To the Editor: We read with interest the article by Plecko et al. in Pediatric Research (1). Plecko et al. show for the first time that exogenous administered DL- sodium β-hydroxybutyrate (β-OHB) can cross the blood brain barrier and be utilized by the brain as shown by MRS of the brain in two patients with hyperinsulinism in infancy (HI). Scientifically this is very interesting and reinforces findings from other studies that the brain can utilize alternative sources of fuels at the time of hypoglycemia.

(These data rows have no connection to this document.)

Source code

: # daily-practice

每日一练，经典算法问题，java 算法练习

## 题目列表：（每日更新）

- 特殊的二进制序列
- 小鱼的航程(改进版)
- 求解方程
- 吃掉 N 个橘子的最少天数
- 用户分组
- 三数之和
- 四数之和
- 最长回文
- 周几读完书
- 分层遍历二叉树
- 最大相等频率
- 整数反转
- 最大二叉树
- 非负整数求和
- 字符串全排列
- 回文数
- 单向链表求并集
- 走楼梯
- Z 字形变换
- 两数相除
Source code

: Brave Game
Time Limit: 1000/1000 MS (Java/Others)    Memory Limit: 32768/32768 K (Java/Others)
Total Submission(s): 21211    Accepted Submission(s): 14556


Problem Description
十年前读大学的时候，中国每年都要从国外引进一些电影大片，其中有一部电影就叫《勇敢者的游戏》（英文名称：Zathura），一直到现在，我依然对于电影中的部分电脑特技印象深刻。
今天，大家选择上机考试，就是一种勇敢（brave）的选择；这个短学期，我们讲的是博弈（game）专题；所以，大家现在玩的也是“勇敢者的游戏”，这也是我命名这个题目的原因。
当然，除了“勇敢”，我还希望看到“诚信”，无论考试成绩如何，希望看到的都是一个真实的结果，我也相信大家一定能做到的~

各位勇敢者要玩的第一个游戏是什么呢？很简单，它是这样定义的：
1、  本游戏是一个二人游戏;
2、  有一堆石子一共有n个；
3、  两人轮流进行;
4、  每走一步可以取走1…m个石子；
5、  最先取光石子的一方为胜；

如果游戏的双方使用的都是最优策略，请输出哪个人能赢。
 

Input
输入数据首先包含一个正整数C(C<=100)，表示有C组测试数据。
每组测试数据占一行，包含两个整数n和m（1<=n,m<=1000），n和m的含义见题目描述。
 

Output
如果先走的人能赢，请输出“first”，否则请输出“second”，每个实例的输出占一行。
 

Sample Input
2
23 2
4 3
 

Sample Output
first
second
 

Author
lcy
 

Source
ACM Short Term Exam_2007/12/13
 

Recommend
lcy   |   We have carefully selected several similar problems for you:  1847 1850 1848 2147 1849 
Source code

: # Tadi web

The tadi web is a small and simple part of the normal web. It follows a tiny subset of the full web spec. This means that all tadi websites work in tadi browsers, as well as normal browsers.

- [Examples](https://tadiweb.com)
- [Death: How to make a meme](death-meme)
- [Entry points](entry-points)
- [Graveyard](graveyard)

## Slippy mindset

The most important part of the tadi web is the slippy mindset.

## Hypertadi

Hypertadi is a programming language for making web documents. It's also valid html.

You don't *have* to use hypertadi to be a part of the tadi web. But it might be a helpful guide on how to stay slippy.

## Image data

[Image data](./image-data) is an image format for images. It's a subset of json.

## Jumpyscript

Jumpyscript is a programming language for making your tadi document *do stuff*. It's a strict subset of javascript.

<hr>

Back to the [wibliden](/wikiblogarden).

From the clinical perspective this study raises some fundamental questions. These two patients were given relatively high doses of β-OHB for a period of 5 to 7 months and yet this treatment as expected had no impact on the natural history of HI. At the end of the study, the two patients were still severely hypoglycemic and requiring octreotide as well as frequent feeding to control the hypoglycemia. If the objective of the study was too show that DL sodium β-OHB can cross the blood brain barrier, this could have been done in a much shorter time interval.

Plecko et al. mention that oral administration of DL sodium β-OHB did not induce insulin secretion, but it is important to remember that both the patients were on treatment with octreotide at the time of oral β-OHB administration. Hence, it would be impossible to assess the insulin secretory responses to accumulation of DL sodium β-OHB in these patients.

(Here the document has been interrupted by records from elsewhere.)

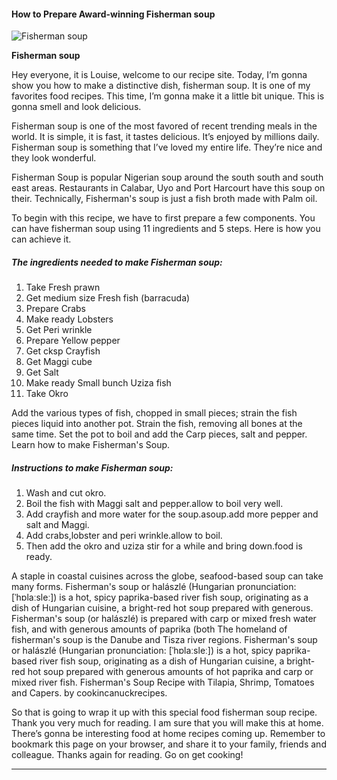             

#### How to Prepare Award-winning Fisherman soup

![Fisherman soup](https://img-global.cpcdn.com/recipes/695d6d9a3c26649e/751x532cq70/fisherman-soup-recipe-main-photo.jpg)

**Fisherman soup**

Hey everyone, it is Louise, welcome to our recipe site. Today, I’m gonna show you how to make a distinctive dish, fisherman soup. It is one of my favorites food recipes. This time, I’m gonna make it a little bit unique. This is gonna smell and look delicious.

Fisherman soup is one of the most favored of recent trending meals in the world. It is simple, it is fast, it tastes delicious. It’s enjoyed by millions daily. Fisherman soup is something that I’ve loved my entire life. They’re nice and they look wonderful.

Fisherman Soup is popular Nigerian soup around the south south and south east areas. Restaurants in Calabar, Uyo and Port Harcourt have this soup on their. Technically, Fisherman's soup is just a fish broth made with Palm oil.

To begin with this recipe, we have to first prepare a few components. You can have fisherman soup using 11 ingredients and 5 steps. Here is how you can achieve it.

##### The ingredients needed to make Fisherman soup:

1.  Take Fresh prawn
2.  Get medium size Fresh fish (barracuda)
3.  Prepare Crabs
4.  Make ready Lobsters
5.  Get Peri wrinkle
6.  Prepare Yellow pepper
7.  Get cksp Crayfish
8.  Get Maggi cube
9.  Get Salt
10.  Make ready Small bunch Uziza fish
11.  Take Okro

Add the various types of fish, chopped in small pieces; strain the fish pieces liquid into another pot. Strain the fish, removing all bones at the same time. Set the pot to boil and add the Carp pieces, salt and pepper. Learn how to make Fisherman's Soup.

##### Instructions to make Fisherman soup:

1.  Wash and cut okro.
2.  Boil the fish with Maggi salt and pepper.allow to boil very well.
3.  Add crayfish and more water for the soup.asoup.add more pepper and salt and Maggi.
4.  Add crabs,lobster and peri wrinkle.allow to boil.
5.  Then add the okro and uziza stir for a while and bring down.food is ready.

A staple in coastal cuisines across the globe, seafood-based soup can take many forms. Fisherman's soup or halászlé (Hungarian pronunciation: \[ˈhɒlaːsleː\]) is a hot, spicy paprika-based river fish soup, originating as a dish of Hungarian cuisine, a bright-red hot soup prepared with generous. Fisherman's soup (or halászlé) is prepared with carp or mixed fresh water fish, and with generous amounts of paprika (both The homeland of fisherman's soup is the Danube and Tisza river regions. Fisherman's soup or halászlé (Hungarian pronunciation: \[ˈhɒlaːsleː\]) is a hot, spicy paprika-based river fish soup, originating as a dish of Hungarian cuisine, a bright-red hot soup prepared with generous amounts of hot paprika and carp or mixed river fish. Fisherman's Soup Recipe with Tilapia, Shrimp, Tomatoes and Capers. by cookincanuckrecipes.

So that is going to wrap it up with this special food fisherman soup recipe. Thank you very much for reading. I am sure that you will make this at home. There’s gonna be interesting food at home recipes coming up. Remember to bookmark this page on your browser, and share it to your family, friends and colleague. Thanks again for reading. Go on get cooking!

* * *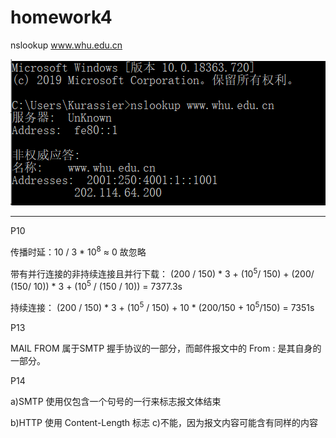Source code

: # homework4

nslookup www.whu.edu.cn

![image-20200327060230051](nslookup.png)



---

P10

传播时延：10 / 3 * 10<sup>8</sup> ≈ 0 故忽略

带有并行连接的非持续连接且并行下载：
(200 / 150) * 3 + (10<sup>5</sup>/ 150) + (200/ (150/ 10)) * 3 + (10<sup>5</sup> / (150 / 10)) = 7377.3s

持续连接：
(200 / 150) * 3 + (10<sup>5</sup> / 150) + 10 * (200/150 + 10<sup>5</sup>/150) = 7351s



P13

MAIL FROM 属于SMTP 握手协议的一部分，而邮件报文中的 From : 是其自身的一部分。



P14

a)SMTP 使用仅包含一个句号的一行来标志报文体结束

b)HTTP 使用 Content-Length 标志
c)不能，因为报文内容可能含有同样的内容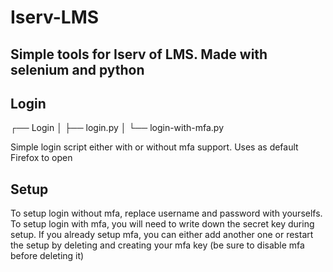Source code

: # Iserv-LMS
 
## Simple tools for Iserv of LMS. Made with selenium and python

## Login
┌── Login
│   ├── login.py
│   └── login-with-mfa.py

Simple login script either with or without mfa support. Uses as default Firefox to open

## Setup

To setup login without mfa, replace username and password with yourselfs.
To setup login with mfa, you will need to write down the secret key during setup. If you already setup mfa, you can either add another one or restart the setup by deleting and creating your mfa key (be sure to disable mfa before deleting it)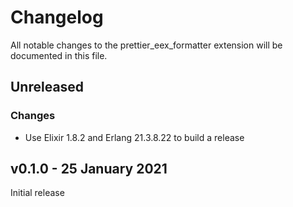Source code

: # Changelog

All notable changes to the prettier_eex_formatter extension will be documented in this file.

## Unreleased

### Changes

- Use Elixir 1.8.2 and Erlang 21.3.8.22 to build a release

## v0.1.0 - 25 January 2021

Initial release
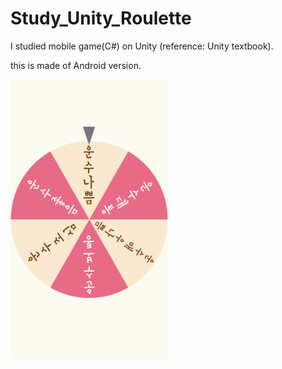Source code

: # Study_Unity_Roulette
I studied mobile game(C#) on Unity (reference: Unity textbook).

this is made of Android version.

<img src="/img/Roulette.png" width="50%" height="50%" >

Infants with HI also have an associated cardiomyopathy (2), which potentially increases the risk of β-OHB induced cardiac toxicity and arrhythmias. In addition, infants with HI have major feeding difficulties and have frequent vomiting with loss of ‘orality‘(2), which makes tolerating oral DL sodium β-OHB potentially difficult.

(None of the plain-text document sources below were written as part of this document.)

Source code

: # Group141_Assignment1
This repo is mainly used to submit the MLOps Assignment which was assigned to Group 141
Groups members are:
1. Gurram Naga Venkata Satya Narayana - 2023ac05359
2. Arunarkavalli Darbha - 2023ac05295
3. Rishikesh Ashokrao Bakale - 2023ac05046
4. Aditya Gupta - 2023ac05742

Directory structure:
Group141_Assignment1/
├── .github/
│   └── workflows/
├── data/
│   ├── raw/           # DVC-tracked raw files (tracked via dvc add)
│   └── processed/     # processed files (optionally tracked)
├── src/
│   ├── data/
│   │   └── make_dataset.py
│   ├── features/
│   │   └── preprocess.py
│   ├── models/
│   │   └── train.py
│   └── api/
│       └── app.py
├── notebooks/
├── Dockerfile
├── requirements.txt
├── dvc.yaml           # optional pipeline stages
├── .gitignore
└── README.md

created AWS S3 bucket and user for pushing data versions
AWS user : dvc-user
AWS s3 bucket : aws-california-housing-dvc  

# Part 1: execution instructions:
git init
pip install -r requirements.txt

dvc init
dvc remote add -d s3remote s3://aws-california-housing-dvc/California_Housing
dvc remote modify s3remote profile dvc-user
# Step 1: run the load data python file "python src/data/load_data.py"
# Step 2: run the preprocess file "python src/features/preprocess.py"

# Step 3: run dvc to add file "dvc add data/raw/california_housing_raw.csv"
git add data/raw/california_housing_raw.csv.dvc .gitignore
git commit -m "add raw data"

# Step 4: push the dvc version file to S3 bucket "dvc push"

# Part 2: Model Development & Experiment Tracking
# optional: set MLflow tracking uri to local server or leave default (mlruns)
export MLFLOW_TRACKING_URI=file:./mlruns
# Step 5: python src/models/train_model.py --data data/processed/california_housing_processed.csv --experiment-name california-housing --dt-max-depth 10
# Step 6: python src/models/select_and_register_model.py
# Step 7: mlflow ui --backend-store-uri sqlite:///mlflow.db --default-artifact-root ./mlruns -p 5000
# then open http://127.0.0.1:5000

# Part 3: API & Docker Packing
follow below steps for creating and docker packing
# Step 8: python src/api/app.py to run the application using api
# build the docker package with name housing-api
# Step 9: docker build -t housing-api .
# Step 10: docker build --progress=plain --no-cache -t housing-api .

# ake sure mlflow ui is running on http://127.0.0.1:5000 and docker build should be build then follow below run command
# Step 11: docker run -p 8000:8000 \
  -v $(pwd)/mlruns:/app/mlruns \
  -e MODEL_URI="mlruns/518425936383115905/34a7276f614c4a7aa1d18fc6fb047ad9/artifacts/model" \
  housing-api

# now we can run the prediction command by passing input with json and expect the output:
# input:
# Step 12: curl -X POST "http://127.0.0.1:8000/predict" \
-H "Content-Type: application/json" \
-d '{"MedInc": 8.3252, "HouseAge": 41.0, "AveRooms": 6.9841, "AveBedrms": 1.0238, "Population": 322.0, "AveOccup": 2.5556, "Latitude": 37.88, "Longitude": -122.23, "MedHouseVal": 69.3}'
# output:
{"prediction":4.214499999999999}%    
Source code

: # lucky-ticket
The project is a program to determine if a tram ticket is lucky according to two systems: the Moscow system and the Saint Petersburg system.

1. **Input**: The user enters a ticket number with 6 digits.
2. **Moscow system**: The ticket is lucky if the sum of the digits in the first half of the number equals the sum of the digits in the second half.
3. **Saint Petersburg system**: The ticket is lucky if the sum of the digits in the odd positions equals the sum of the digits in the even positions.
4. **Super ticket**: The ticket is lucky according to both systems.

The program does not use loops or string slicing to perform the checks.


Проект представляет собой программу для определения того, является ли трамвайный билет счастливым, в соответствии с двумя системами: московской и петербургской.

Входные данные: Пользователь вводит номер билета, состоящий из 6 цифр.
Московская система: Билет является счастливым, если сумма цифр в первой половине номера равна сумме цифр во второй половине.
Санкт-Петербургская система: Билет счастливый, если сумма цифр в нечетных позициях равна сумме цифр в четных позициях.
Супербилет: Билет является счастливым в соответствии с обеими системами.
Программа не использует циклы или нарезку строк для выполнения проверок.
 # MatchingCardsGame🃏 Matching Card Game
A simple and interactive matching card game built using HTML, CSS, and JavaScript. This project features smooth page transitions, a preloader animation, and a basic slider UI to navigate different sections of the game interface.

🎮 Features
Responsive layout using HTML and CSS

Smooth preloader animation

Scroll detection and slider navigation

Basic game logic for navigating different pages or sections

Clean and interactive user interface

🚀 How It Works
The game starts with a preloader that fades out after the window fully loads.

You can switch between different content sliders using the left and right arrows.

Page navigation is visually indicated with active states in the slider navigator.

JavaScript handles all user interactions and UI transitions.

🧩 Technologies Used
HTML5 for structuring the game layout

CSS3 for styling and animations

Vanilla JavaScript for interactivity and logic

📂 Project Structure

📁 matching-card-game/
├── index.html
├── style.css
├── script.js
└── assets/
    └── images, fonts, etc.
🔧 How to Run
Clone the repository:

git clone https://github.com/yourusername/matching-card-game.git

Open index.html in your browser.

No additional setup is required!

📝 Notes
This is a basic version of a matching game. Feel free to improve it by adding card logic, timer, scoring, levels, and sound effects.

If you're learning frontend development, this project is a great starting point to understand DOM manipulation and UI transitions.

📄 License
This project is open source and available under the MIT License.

Thus far, mutations in four genes have been reported to cause HI (3). We have identified a patient with HI, whose primary genetic lesion is a point mutation in the short-chain 3-hydroxyacyl-CoA dehydrogenase gene (4). Others have identified mutations in this gene as a possible cause of HI (5), and recently we have identified another patient in which defective SCHAD activity may be the cause of hyperinsulinism. Metabolites measured/predicted in these patients would be L-3-hydroxybutyryl-carnitine, L-3-hydroxybutyrate and L-3-hydroxybutyryl-CoA. All of these metabolites would also be predicted to accumulate in patients given oral DL-3-hydroxybutyrate, and could in fact be responsible for triggering insulin secretion. Until the molecular basis of the hyperinsulinism in SCHAD deficient patients is understood, we would regard the administration of DL-3-hydroxybutyrate as potentially dangerous in the absence of octreotide, especially in patients for whom the genetic basis of their HI is unknown (and who therefore could have deficiencies in SCHAD activity).